Over the past seven seasons, Saskatoon has won the most league titles (five), the most recent one being in 2016.

And though LaVallee is a bit newer to the league, she’s says she’s seen a lot of growth in the league – and women’s interest levels in playing tackle football – over that time period.

“During my second year, we had a huge amount of rookies, which was awesome. Last year our roster was at 64 girls. And seeing that, seeing 64 girls that actually wanted to come play, was awesome,” she said.

A player can only join a WWCFL team when she turns 18 years old.

LaVallee described how this season, too, girls from several of Saskatoon’s high schools are eager to join the Valkyries, but have to wait until they reach an eligible age.

To get around that for the time being, the girls practice with the team to get as much exposure as possible to the game.

“We get new people now. We get girls involved who come up from the flag program. Having that program in Saskatoon and having girls start so young, it’s really made a big difference,” in terms of the team’s growth.

Thinking about what it means to have a women’s tackle football league and be a part of women’s tackle football team, she said, “It’s very empowering, because you surprise a lot of people. People don’t think, especially with the way I dress everyday and the way I look, that I would be a person who could play football.

“It’s a great feeling when people come, they become more open to it, and they see how great we are and how great Saskatchewan female football players are … once they see that and they open their minds up, we have tremendous support.”

She said it means a lot to her and her fellow teammates to be making headway for athletic women in sport.

The goal now for the team and the league is to increase fan support and awareness, hopefully to where it’s at the same level as the Canadian Junior Football League and the well-known Saskatoon Hilltops, she said.

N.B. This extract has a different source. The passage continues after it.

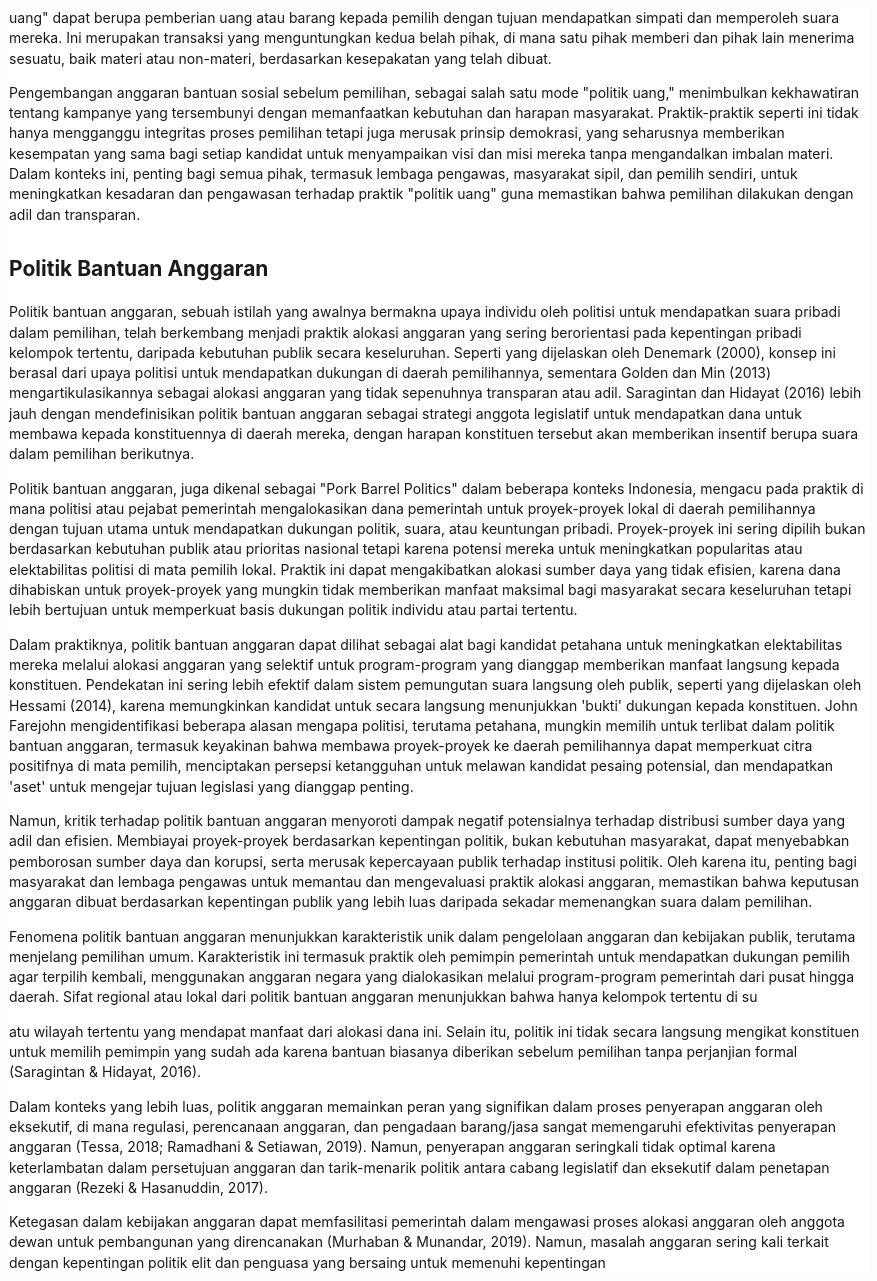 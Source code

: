 uang" dapat berupa pemberian uang atau barang kepada pemilih dengan tujuan mendapatkan simpati dan memperoleh suara mereka. Ini merupakan transaksi yang menguntungkan kedua belah pihak, di mana satu pihak memberi dan pihak lain menerima sesuatu, baik materi atau non-materi, berdasarkan kesepakatan yang telah dibuat.</p><p>Pengembangan anggaran bantuan sosial sebelum pemilihan, sebagai salah satu mode "politik uang," menimbulkan kekhawatiran tentang kampanye yang tersembunyi dengan memanfaatkan kebutuhan dan harapan masyarakat. Praktik-praktik seperti ini tidak hanya mengganggu integritas proses pemilihan tetapi juga merusak prinsip demokrasi, yang seharusnya memberikan kesempatan yang sama bagi setiap kandidat untuk menyampaikan visi dan misi mereka tanpa mengandalkan imbalan materi. Dalam konteks ini, penting bagi semua pihak, termasuk lembaga pengawas, masyarakat sipil, dan pemilih sendiri, untuk meningkatkan kesadaran dan pengawasan terhadap praktik "politik uang" guna memastikan bahwa pemilihan dilakukan dengan adil dan transparan.</p><h2>Politik Bantuan Anggaran</h2><p>Politik bantuan anggaran, sebuah istilah yang awalnya bermakna upaya individu oleh politisi untuk mendapatkan suara pribadi dalam pemilihan, telah berkembang menjadi praktik alokasi anggaran yang sering berorientasi pada kepentingan pribadi kelompok tertentu, daripada kebutuhan publik secara keseluruhan. Seperti yang dijelaskan oleh Denemark (2000), konsep ini berasal dari upaya politisi untuk mendapatkan dukungan di daerah pemilihannya, sementara Golden dan Min (2013) mengartikulasikannya sebagai alokasi anggaran yang tidak sepenuhnya transparan atau adil. Saragintan dan Hidayat (2016) lebih jauh dengan mendefinisikan politik bantuan anggaran sebagai strategi anggota legislatif untuk mendapatkan dana untuk membawa kepada konstituennya di daerah mereka, dengan harapan konstituen tersebut akan memberikan insentif berupa suara dalam pemilihan berikutnya.</p><p>Politik bantuan anggaran, juga dikenal sebagai "Pork Barrel Politics" dalam beberapa konteks Indonesia, mengacu pada praktik di mana politisi atau pejabat pemerintah mengalokasikan dana pemerintah untuk proyek-proyek lokal di daerah pemilihannya dengan tujuan utama untuk mendapatkan dukungan politik, suara, atau keuntungan pribadi. Proyek-proyek ini sering dipilih bukan berdasarkan kebutuhan publik atau prioritas nasional tetapi karena potensi mereka untuk meningkatkan popularitas atau elektabilitas politisi di mata pemilih lokal. Praktik ini dapat mengakibatkan alokasi sumber daya yang tidak efisien, karena dana dihabiskan untuk proyek-proyek yang mungkin tidak memberikan manfaat maksimal bagi masyarakat secara keseluruhan tetapi lebih bertujuan untuk memperkuat basis dukungan politik individu atau partai tertentu.</p><p>Dalam praktiknya, politik bantuan anggaran dapat dilihat sebagai alat bagi kandidat petahana untuk meningkatkan elektabilitas mereka melalui alokasi anggaran yang selektif untuk program-program yang dianggap memberikan manfaat langsung kepada konstituen. Pendekatan ini sering lebih efektif dalam sistem pemungutan suara langsung oleh publik, seperti yang dijelaskan oleh Hessami (2014), karena memungkinkan kandidat untuk secara langsung menunjukkan 'bukti' dukungan kepada konstituen. John Farejohn mengidentifikasi beberapa alasan mengapa politisi, terutama petahana, mungkin memilih untuk terlibat dalam politik bantuan anggaran, termasuk keyakinan bahwa membawa proyek-proyek ke daerah pemilihannya dapat memperkuat citra positifnya di mata pemilih, menciptakan persepsi ketangguhan untuk melawan kandidat pesaing potensial, dan mendapatkan 'aset' untuk mengejar tujuan legislasi yang dianggap penting.</p><p>Namun, kritik terhadap politik bantuan anggaran menyoroti dampak negatif potensialnya terhadap distribusi sumber daya yang adil dan efisien. Membiayai proyek-proyek berdasarkan kepentingan politik, bukan kebutuhan masyarakat, dapat menyebabkan pemborosan sumber daya dan korupsi, serta merusak kepercayaan publik terhadap institusi politik. Oleh karena itu, penting bagi masyarakat dan lembaga pengawas untuk memantau dan mengevaluasi praktik alokasi anggaran, memastikan bahwa keputusan anggaran dibuat berdasarkan kepentingan publik yang lebih luas daripada sekadar memenangkan suara dalam pemilihan.</p><p>Fenomena politik bantuan anggaran menunjukkan karakteristik unik dalam pengelolaan anggaran dan kebijakan publik, terutama menjelang pemilihan umum. Karakteristik ini termasuk praktik oleh pemimpin pemerintah untuk mendapatkan dukungan pemilih agar terpilih kembali, menggunakan anggaran negara yang dialokasikan melalui program-program pemerintah dari pusat hingga daerah. Sifat regional atau lokal dari politik bantuan anggaran menunjukkan bahwa hanya kelompok tertentu di su</p><p>atu wilayah tertentu yang mendapat manfaat dari alokasi dana ini. Selain itu, politik ini tidak secara langsung mengikat konstituen untuk memilih pemimpin yang sudah ada karena bantuan biasanya diberikan sebelum pemilihan tanpa perjanjian formal (Saragintan &amp; Hidayat, 2016).</p><p>Dalam konteks yang lebih luas, politik anggaran memainkan peran yang signifikan dalam proses penyerapan anggaran oleh eksekutif, di mana regulasi, perencanaan anggaran, dan pengadaan barang/jasa sangat memengaruhi efektivitas penyerapan anggaran (Tessa, 2018; Ramadhani &amp; Setiawan, 2019). Namun, penyerapan anggaran seringkali tidak optimal karena keterlambatan dalam persetujuan anggaran dan tarik-menarik politik antara cabang legislatif dan eksekutif dalam penetapan anggaran (Rezeki &amp; Hasanuddin, 2017).</p><p>Ketegasan dalam kebijakan anggaran dapat memfasilitasi pemerintah dalam mengawasi proses alokasi anggaran oleh anggota dewan untuk pembangunan yang direncanakan (Murhaban &amp; Munandar, 2019). Namun, masalah anggaran sering kali terkait dengan kepentingan politik elit dan penguasa yang bersaing untuk memenuhi kepentingan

The Hilltops have won 20 national titles going back to 1953, including the last four consecutive ones from 2014 to 2017.

But LaVallee also emphasized she doesn’t want her contributions to sport to hinder or oppose male athletes succeeding, whether in football or otherwise.

She coaches the St. Mary Marauders senior boys football team.

By her estimation, it’s important for players, coaches and aspiring football players – whether boys or girls – to see her and other women in coaching positions, what she calls leadership roles.

For young female athletes aspiring to play football, that means letting them “know that that door is open for them, it helps them more … the more females you see in those positions of power, the more you’re getting females coming out.

“They’re more comfortable, because they don’t get singled out as much. If they have a female coach with them, it just seems like normal.”

For male athletes, and specifically football players, she said female coaches may know when “they need someone softer on them, or they’re having an emotional day.

“It’s not that we don’t want them to show emotion … just sometimes I think they need a different coach that day, they need a different perspective.”

A variety of coaches is good thing, she added.

Looking ahead for the league and her team, LaVallee said she wants to see the league keep growing with more female coaches and new players, and she wants the Valkyries to win another championship.

Right now, the team is 1-1. They next play the Manitoba Fearless on Sunday at 1 p.m. at Saskatoon’s Griffiths Stadium.

After their four-game regular season wraps up in early June, they’ll have a better idea of their playoff position for the postseaon.